Colombia: Oxy and the U’wa
Ironically, a protagonist in Garcia Marquez’ Noticia de un Secuestro, Colombia’s ex-Minister of Defense Rafael Pardo, helped draw PONSACS into a complex applied research/conflict management project in Colombia. In mid-1996, Pardo, then a Fellow at Harvard’s Center for International Affairs, discussed with me the difficulties of deciphering the complex cultural and political “codes” of those involved in environmental disputes. PONSACS’s interest in disputes involving international extractive companies, Indians, and rain forests were a case in point. Pardo quietly suggested the need for such work in Colombia. About a year and a half later, the Colombian Ministry of Foreign Affairs asked the General Secretariat of the Organization of American States (OAS) to undertake an on-site investigation of a stalemated, multi-stakeholder dispute between an indigenous group –the U’wa– and a multinational oil company, Occidental de Colombia (OXY). Pardo, then working at the OAS, recommended that the Chief of Staff, Ricardo Avila, solicit the participation of Harvard University’s PONSACS Program. The General Secretariat, drawing in its Unit for the Promotion of Democracy, then established the OAS/Harvard Project on Colombia with experts in international law, indigenous rights, and the analysis and prevention of inter-ethnic conflict.
What was going on? In April 1995, U’wa Indians were threatening to commit mass suicide by leaping from a 1,400 foot cliff to protest OXY’s plans for oil exploration in the Samore Block, the Colombian newspaper El Nuevo Siglo had reported.

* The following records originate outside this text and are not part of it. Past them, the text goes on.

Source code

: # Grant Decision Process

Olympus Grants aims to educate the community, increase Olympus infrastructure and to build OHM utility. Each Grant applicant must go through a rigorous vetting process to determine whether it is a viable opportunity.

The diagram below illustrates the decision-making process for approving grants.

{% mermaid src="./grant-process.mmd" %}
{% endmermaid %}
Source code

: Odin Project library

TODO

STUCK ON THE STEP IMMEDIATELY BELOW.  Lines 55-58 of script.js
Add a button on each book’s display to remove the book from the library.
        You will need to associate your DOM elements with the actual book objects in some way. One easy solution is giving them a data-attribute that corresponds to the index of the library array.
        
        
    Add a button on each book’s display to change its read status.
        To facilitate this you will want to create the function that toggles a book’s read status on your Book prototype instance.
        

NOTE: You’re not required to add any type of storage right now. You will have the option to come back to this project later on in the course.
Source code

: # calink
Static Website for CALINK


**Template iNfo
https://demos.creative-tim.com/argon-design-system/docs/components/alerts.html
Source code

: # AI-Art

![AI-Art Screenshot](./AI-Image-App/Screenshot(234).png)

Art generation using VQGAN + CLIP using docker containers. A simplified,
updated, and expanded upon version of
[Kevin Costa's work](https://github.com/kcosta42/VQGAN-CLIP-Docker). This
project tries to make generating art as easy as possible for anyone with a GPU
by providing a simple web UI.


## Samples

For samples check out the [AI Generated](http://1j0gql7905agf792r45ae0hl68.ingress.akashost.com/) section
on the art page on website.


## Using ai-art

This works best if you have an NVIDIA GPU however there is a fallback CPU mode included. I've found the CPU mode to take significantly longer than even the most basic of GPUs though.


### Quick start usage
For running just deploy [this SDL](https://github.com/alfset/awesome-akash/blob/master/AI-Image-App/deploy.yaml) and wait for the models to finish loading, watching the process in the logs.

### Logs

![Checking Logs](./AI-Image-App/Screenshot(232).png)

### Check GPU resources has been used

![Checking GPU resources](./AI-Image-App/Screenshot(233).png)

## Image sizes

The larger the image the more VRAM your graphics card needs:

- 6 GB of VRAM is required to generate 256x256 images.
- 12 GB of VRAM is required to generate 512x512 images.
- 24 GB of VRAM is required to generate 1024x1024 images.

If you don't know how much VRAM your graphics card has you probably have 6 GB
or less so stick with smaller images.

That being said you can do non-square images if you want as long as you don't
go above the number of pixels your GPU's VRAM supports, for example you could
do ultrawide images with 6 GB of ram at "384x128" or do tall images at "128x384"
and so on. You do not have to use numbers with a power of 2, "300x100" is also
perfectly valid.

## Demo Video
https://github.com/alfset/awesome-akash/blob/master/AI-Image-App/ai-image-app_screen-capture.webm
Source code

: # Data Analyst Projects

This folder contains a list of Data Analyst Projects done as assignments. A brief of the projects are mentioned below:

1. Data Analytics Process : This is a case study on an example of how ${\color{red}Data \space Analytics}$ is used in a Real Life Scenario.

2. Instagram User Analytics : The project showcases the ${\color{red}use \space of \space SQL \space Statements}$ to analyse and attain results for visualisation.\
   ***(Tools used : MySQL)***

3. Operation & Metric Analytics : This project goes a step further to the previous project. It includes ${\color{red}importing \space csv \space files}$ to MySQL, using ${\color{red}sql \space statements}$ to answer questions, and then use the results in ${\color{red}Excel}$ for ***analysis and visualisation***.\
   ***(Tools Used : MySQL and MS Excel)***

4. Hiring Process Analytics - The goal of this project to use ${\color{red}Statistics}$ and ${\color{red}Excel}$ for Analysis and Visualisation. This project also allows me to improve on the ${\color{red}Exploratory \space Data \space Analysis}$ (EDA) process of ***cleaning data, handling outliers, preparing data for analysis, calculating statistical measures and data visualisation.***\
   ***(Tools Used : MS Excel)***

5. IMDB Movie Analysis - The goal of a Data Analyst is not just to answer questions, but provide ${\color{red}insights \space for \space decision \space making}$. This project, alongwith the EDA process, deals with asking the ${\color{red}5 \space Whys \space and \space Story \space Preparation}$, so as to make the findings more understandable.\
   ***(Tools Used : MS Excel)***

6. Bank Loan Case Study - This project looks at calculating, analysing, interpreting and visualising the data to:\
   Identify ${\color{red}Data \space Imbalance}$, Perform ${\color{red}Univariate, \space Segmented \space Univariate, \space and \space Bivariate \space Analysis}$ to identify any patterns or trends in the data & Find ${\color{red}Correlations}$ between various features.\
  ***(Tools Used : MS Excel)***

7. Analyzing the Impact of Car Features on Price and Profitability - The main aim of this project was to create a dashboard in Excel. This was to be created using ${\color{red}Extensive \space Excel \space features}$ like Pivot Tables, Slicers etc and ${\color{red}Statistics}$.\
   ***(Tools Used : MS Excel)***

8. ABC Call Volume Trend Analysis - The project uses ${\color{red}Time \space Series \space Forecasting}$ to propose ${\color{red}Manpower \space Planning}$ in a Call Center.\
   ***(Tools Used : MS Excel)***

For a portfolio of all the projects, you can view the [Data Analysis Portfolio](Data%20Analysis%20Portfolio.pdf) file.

U’wa leaders said that oil production would destroy the world as the U’wa knew it. They and the Colombian national Indian organizationalso argued that all previous oil activities in Colombia’s rain forest had already left a legacy of social and environmental degradation and destruction. In the face of national and international pressure, OXY halted all work in the Samore Block, and sought to open discussions with the U’wa and other critics of the proposed work.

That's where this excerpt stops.